*Data extract*:
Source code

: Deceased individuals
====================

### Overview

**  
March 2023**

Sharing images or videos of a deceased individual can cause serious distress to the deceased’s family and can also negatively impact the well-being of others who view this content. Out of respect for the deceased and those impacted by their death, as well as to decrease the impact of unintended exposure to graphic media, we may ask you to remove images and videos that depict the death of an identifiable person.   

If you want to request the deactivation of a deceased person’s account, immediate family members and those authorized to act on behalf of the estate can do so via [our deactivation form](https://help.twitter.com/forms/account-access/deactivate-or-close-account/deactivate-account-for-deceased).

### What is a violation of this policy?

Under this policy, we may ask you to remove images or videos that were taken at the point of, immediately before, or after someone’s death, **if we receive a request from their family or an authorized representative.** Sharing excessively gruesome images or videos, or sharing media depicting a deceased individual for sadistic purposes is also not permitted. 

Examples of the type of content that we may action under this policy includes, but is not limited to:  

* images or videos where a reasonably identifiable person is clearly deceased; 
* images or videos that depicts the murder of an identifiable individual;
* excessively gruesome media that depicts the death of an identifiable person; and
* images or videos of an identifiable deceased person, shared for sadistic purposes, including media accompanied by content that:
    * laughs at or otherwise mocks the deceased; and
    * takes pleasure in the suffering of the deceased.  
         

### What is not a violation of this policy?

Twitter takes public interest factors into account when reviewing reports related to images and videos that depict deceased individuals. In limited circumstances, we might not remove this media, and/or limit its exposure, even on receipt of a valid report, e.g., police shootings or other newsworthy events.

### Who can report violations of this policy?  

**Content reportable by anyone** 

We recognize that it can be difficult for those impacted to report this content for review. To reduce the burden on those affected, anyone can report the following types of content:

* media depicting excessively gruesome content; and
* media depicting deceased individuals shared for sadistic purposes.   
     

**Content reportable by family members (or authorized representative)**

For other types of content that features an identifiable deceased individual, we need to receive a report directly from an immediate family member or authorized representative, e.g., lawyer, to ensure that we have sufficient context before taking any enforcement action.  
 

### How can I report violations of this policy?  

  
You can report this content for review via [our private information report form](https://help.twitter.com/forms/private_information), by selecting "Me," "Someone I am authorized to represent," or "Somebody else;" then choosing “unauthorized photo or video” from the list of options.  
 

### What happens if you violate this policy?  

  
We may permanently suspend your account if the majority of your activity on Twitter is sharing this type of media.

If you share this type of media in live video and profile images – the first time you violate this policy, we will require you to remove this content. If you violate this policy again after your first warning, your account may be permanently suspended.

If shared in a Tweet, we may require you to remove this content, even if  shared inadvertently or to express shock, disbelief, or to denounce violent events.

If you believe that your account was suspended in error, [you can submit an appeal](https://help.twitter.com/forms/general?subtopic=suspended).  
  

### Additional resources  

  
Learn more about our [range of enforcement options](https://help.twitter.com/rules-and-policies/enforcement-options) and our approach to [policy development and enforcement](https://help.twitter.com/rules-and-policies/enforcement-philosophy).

*What the exercise asks*:
Line by line, transcribe the material above without leaving anything out.

*Answer section*:
Source code

: Deceased individuals
====================

### Overview

**  
March 2023**

Sharing images or videos of a deceased individual can cause serious distress to the deceased’s family and can also negatively impact the well-being of others who view this content. Out of respect for the deceased and those impacted by their death, as well as to decrease the impact of unintended exposure to graphic media, we may ask you to remove images and videos that depict the death of an identifiable person.   

If you want to request the deactivation of a deceased person’s account, immediate family members and those authorized to act on behalf of the estate can do so via [our deactivation form](https://help.twitter.com/forms/account-access/deactivate-or-close-account/deactivate-account-for-deceased).

### What is a violation of this policy?

Under this policy, we may ask you to remove images or videos that were taken at the point of, immediately before, or after someone’s death, **if we receive a request from their family or an authorized representative.** Sharing excessively gruesome images or videos, or sharing media depicting a deceased individual for sadistic purposes is also not permitted. 

Examples of the type of content that we may action under this policy includes, but is not limited to:  

* images or videos where a reasonably identifiable person is clearly deceased; 
* images or videos that depicts the murder of an identifiable individual;
* excessively gruesome media that depicts the death of an identifiable person; and
* images or videos of an identifiable deceased person, shared for sadistic purposes, including media accompanied by content that:
    * laughs at or otherwise mocks the deceased; and
    * takes pleasure in the suffering of the deceased.  
         

### What is not a violation of this policy?

Twitter takes public interest factors into account when reviewing reports related to images and videos that depict deceased individuals. In limited circumstances, we might not remove this media, and/or limit its exposure, even on receipt of a valid report, e.g., police shootings or other newsworthy events.

### Who can report violations of this policy?  

**Content reportable by anyone** 

We recognize that it can be difficult for those impacted to report this content for review. To reduce the burden on those affected, anyone can report the following types of content:

* media depicting excessively gruesome content; and
* media depicting deceased individuals shared for sadistic purposes.   
     

**Content reportable by family members (or authorized representative)**

For other types of content that features an identifiable deceased individual, we need to receive a report directly from an immediate family member or authorized representative, e.g., lawyer, to ensure that we have sufficient context before taking any enforcement action.  
 

### How can I report violations of this policy?  

  
You can report this content for review via [our private information report form](https://help.twitter.com/forms/private_information), by selecting "Me," "Someone I am authorized to represent," or "Somebody else;" then choosing “unauthorized photo or video” from the list of options.  
 

### What happens if you violate this policy?  

  
We may permanently suspend your account if the majority of your activity on Twitter is sharing this type of media.

If you share this type of media in live video and profile images – the first time you violate this policy, we will require you to remove this content. If you violate this policy again after your first warning, your account may be permanently suspended.

If shared in a Tweet, we may require you to remove this content, even if  shared inadvertently or to express shock, disbelief, or to denounce violent events.

If you believe that your account was suspended in error, [you can submit an appeal](https://help.twitter.com/forms/general?subtopic=suspended).  
  

### Additional resources  

  
Learn more about our [range of enforcement options](https://help.twitter.com/rules-and-policies/enforcement-options) and our approach to [policy development and enforcement](https://help.twitter.com/rules-and-policies/enforcement-philosophy).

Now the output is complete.